Somewhat new to the PE thread so apologies in advance for potential lack of intelligence... Hoping for some experienced commentary on whether or not my sell-side lower MM bond trading experience would translate at all to private credit. I work on a desk of traders. Everything from FDIC insured certificates of deposit to unrated high yield/distressed credit and some convoluted agency and non-agency mortgage action. I'm getting front line experience, have tons of responsibility compared to others my age on the FI part of street, but really thinking about my trajectory and future earning potential at my current shop (non-BB).
Would it even be possible for me to jump to the buy-side in a private credit investing role? I'm interested in earning carry and looking at the industry from a different lens eventually.
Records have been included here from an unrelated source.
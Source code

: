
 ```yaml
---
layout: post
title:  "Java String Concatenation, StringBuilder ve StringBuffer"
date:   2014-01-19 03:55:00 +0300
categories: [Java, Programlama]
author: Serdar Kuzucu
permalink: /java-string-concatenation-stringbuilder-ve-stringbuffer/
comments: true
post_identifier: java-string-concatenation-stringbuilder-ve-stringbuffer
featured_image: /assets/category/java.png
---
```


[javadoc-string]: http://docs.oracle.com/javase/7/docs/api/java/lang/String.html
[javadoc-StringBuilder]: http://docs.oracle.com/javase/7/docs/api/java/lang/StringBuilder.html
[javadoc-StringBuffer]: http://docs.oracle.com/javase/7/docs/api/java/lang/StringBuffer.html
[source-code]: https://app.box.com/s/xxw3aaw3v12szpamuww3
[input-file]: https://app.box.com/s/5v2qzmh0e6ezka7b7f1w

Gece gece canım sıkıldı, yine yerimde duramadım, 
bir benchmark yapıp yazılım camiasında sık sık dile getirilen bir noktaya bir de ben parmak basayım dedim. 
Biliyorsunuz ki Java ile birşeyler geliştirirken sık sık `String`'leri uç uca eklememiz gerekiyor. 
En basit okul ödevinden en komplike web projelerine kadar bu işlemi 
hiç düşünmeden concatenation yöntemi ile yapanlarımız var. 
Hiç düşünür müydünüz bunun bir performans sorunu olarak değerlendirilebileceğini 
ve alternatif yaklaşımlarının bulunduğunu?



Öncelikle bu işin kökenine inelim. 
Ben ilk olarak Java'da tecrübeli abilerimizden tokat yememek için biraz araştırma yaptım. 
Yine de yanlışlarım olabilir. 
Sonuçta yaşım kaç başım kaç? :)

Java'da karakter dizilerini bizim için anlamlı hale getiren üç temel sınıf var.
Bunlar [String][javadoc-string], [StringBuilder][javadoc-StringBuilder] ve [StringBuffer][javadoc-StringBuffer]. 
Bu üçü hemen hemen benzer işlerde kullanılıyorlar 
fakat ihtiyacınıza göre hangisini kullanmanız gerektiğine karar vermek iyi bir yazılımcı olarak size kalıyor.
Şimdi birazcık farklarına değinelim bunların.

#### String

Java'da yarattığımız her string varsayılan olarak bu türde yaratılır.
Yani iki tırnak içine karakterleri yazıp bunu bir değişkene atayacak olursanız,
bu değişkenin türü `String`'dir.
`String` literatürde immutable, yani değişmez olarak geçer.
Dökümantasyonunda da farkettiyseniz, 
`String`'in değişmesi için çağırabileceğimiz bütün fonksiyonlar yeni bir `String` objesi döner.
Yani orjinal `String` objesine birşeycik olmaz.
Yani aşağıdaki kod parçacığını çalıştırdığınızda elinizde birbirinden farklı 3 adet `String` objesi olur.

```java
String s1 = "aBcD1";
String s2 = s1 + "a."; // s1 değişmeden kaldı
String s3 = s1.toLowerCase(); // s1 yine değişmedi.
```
If you need more info about my role, please do not hesitate to ask - I will provide as much color as possible
Thanks
Addressing the biggest Q first - what do you mean by "trading", i..e how close are you to doing proper credit analysis on issuers? Trading CoDs vs distressed / HY, in my experience are very dissimilar and I'm wondering whether the analysis is integrated in your work, or do you have desk analysts for the riskier names. If you were asked about a name on your CV, would you be able to hold a discussion on its key credit points? can you model confidently and quickly? can you hold a basic discussion of covenants?
At a junior level, and as someone who moved in the other direction (sell-side credit risk, lev fin to public credit), the focus for both public and private tends to primarily be on credit analysis and modelling - i.e. can you delineate key drivers and risks of a business, and are comfortable underwriting the credit (from there, there are additional elements like legal / covs / recovery analysis / depending on how far down the risk spectrum you want to go into - I would also highlight some knowledge of covenants as fundamental in private credit). Given the sponsor-driven nature of private credit generally, you may also want to highlight trading in HY names / LBO-ed new issues with a sponsor element, for some quasi-deal experience.
You may have known this already, but (re)-pointing out two things in that (i) the flavour of private credit will determine the excitement of your experience - i.e. being in a senior debt, sponsor-focussed shop is going to be different from a opportunistic credit shop, to a distressed shop, etc. - you may find that, in some roles, most of the information is given to you on a silver platter, which is different from public side (secondary trading, that is), (ii) the private side lends itself to more process-driven roles at a junior level - YMMV, but my experience has been that you don't get to call the shots until you can originate (VP-above typically), and even then you have to go through committee, vs some roles on public credit where it may be v quick to trade an idea and you can put ideas in book at a relatively younger age. Some food for thought in case you haven't thought about buyside in a public credit role.
Best of luck! See what other posters say and give it a shot - the results may surprise you.